The standard provides a basis for monitoring of content and labeling of BIII.eu entries initially by:
-
Entry completeness (3 tiers being "SPARSE", "DETAILED", and "COMPREHENSIVE")
The standard is applied to BIII.eu as follows (condensed information available from the tables):
-
"SPARSE": Minimum information requirement for new entries. A SPARSE entry may be invisible in the webtool (and made it clear to the curator adding the entry in the UI) by default and will only show after additional information is added (similar to what occurs in bio.tools). A sparse entry has a Name, Description, Unique ID (automatically created), and type (collection, component, workflow, don't know). This category may not conform to biii.eu curation guidelines and for curation purposes, such entries must be shown in the list of 'to be curated' of confirmed taggers somehow as 'high priority.
-
"DETAILED": This is the mid-completeness category. An entry with 'Basic details' shall have implementation type (Library, plugin, standalone, and web application), Entry point (URL of the repository or 'official' website), an illustrative image (preferably a screenshot of the UI, or the input/output results, but logo whenever it fits), author ( in the form of
LastName, FirstName (ORCID ID)
) and at least one function (EDAM-Bioimaging Operation Class, for example, model-based segmentation or object feature extraction). In this category, there must be at least one attribute from the and Use information groups. In addition, the programming language of the tool is defined as well as its execution platform (Operating System). This category may not conform to biii.eu curation guidelines and for curation purposes, such entries must be shown in the list of 'to be curated' of confirmed taggers without any warning. -
"COMPREHENSIVE": Such entries would provide relevant information to users of all backgrounds and are useful resources and must include at least one attribute from the Documentation group, at least one Topic (EDAM-Bioimaging Topic Class, for example, fluorescence microscopy, Single-molecule localization microscopy, and machine learning), one biological term (which is not a mandatory attribute, but highly recommended) and the DOI of its implementation. Since DOIs of implementations are still not common, this is also an optional attribute (See also: Making your code citable and DOI Registrations for software - DataCite Blog). The additional entry attributes that make an entry comprehensive are Additional keywords (not covered by biological terms or EDAM-Bioimaging) and at least one training material attribute and may have more than just one biological term, EDAM-Bioimaging Operations, and Topics. This category conforms to biii.eu curation guidelines and for curation purposes, such entries must be shown in the list of 'to be curated' of confirmed taggers without any warning.
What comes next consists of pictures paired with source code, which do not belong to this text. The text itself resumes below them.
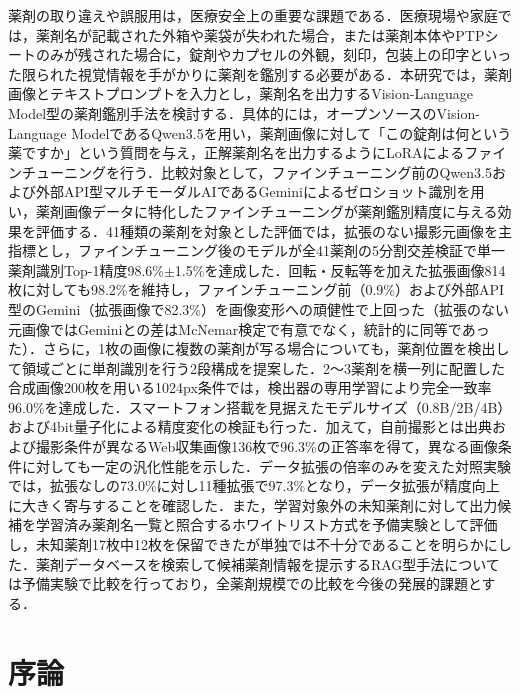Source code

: \documentclass[dvipdfmx]{jsarticle}
\begin{document}
薬剤の取り違えや誤服用は，医療安全上の重要な課題である．医療現場や家庭では，薬剤名が記載された外箱や薬袋が失われた場合，または薬剤本体やPTPシートのみが残された場合に，錠剤やカプセルの外観，刻印，包装上の印字といった限られた視覚情報を手がかりに薬剤を鑑別する必要がある．本研究では，薬剤画像とテキストプロンプトを入力とし，薬剤名を出力するVision-Language Model型の薬剤鑑別手法を検討する．具体的には，オープンソースのVision-Language ModelであるQwen3.5を用い，薬剤画像に対して「この錠剤は何という薬ですか」という質問を与え，正解薬剤名を出力するようにLoRAによるファインチューニングを行う．比較対象として，ファインチューニング前のQwen3.5および外部API型マルチモーダルAIであるGeminiによるゼロショット識別を用い，薬剤画像データに特化したファインチューニングが薬剤鑑別精度に与える効果を評価する．41種類の薬剤を対象とした評価では，拡張のない撮影元画像を主指標とし，ファインチューニング後のモデルが全41薬剤の5分割交差検証で単一薬剤識別Top-1精度98.6\%$\pm$1.5\%を達成した．回転・反転等を加えた拡張画像814枚に対しても98.2\%を維持し，ファインチューニング前（0.9\%）および外部API型のGemini（拡張画像で82.3\%）を画像変形への頑健性で上回った（拡張のない元画像ではGeminiとの差はMcNemar検定で有意でなく，統計的に同等であった）．さらに，1枚の画像に複数の薬剤が写る場合についても，薬剤位置を検出して領域ごとに単剤識別を行う2段構成を提案した．2〜3薬剤を横一列に配置した合成画像200枚を用いる1024px条件では，検出器の専用学習により完全一致率96.0\%を達成した．スマートフォン搭載を見据えたモデルサイズ（0.8B/2B/4B）および4bit量子化による精度変化の検証も行った．加えて，自前撮影とは出典および撮影条件が異なるWeb収集画像136枚で96.3\%の正答率を得て，異なる画像条件に対しても一定の汎化性能を示した．データ拡張の倍率のみを変えた対照実験では，拡張なしの73.0\%に対し11種拡張で97.3\%となり，データ拡張が精度向上に大きく寄与することを確認した．また，学習対象外の未知薬剤に対して出力候補を学習済み薬剤名一覧と照合するホワイトリスト方式を予備実験として評価し，未知薬剤17枚中12枚を保留できたが単独では不十分であることを明らかにした．薬剤データベースを検索して候補薬剤情報を提示するRAG型手法については予備実験で比較を行っており，全薬剤規模での比較を今後の発展的課題とする．

\newpage

\tableofcontents
\newpage
\setcounter{page}{1}
\pagestyle{plain}

\section{序論}\label{sec1}
\end{document}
Guidelines to BIII.eu taggers and curators
BIII.eu is a web-based database that includes bioimage analysis tools, such as Software, Training material, and Datasets. The guidelines presented here will help newbie taggers and confirmed taggers to add and curate software entries into BIII.eu. The software entry of the webtool includes simple components (e.g. Gaussian filter), to image processing libraries, collections of components, and workflows (e.g. single particle tracking).
We ask curators and taggers to include only tools that can be used (e.g we do not seek a publication without the implementation of the code publicly available. Commercial software can be accepted if specified as so and relate to image analysis problems in biology (a.k.a bioimage analysis).
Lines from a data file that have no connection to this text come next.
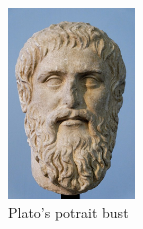 \documentclass[11pt]{article}
\begin{document}


		\begin{figure}[ht]
			\centering
			\includegraphics[width=0.3\textwidth, keepaspectratio]{images/plato_bust.jpg}
			\caption{Plato's potrait bust}
			\label{img:platobust}
		\end{figure}

\end{document}
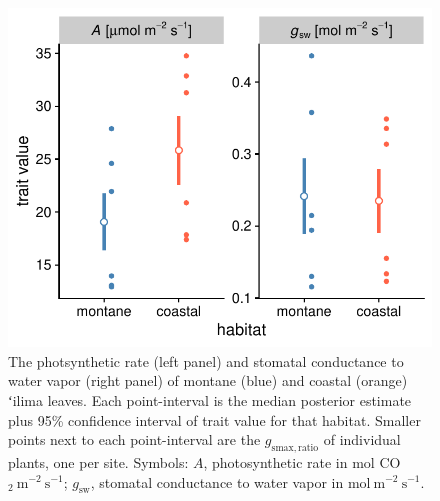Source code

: \documentclass[
  letterpaper,
  DIV=11,
  numbers=noendperiod]{scrartcl}
\begin{document}
\begin{figure}
  \includegraphics{../figures/habitat-Ags.pdf}
  \caption{The photsynthetic rate (left panel) and stomatal conductance to water vapor (right panel) of montane (blue) and coastal (orange) ʻilima leaves. Each point-interval is the median posterior estimate plus 95\% confidence interval of trait value for that habitat. Smaller points next to each point-interval are the $g_\mathrm{smax,ratio}$ of individual plants, one per site. Symbols: $A$, photosynthetic rate in \textmu mol CO$_2~\text{m}^{-2}~\text{s}^{-1}$; $g_\mathrm{sw}$, stomatal conductance to water vapor in $\text{mol}~\text{m}^{-2}~\text{s}^{-1}$.}
  \label{fig:habitat-Ags}
\end{figure}

\newpage
\end{document}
The tools are described using two ontologies, BISE-core-ontology and EDAM-Bioimaging. BISE-core-ontology contains the structure of the description of entries in BIII.eu, not only software, and includes entry properties such as author, reference publication, curator, and so on. EDAM-Bioimaging is used as a source of terms to describe the entry with Bioimaging related vocabulary.
In BIII, a software entry describes a bioimage analysis tool, which can be classified as a component, a collection or a workflow. A component is an implementation of a certain image or data processing / analysis algorithms. Each component alone does not solve a Bioimage Analysis problem. These problems can be addressed by combining such components into workflows. On the other hand, a workflow is a set of components assembled in some specific order to process bioimages and estimate some numerical parameters relevant to the biological system under study. Workflows take image data as input and output either processed images or other types of data (usually numeric values). Workflows can be a combination of components from the same or different software packages. Finally, a collection is software that encapsulates a set of bioimage components and/or workflows, e.g. libraries such as imglib2 and scikit-image or general-purpose software such as Fiji, Icy.
OBSERVATION: These curation guidelines were inspired by biotoolsDocs documentation. Part of it has been adapted or used as-is from the original biotoolsDocs. Thanks to Jon Ison for referencing biotools documentation efforts.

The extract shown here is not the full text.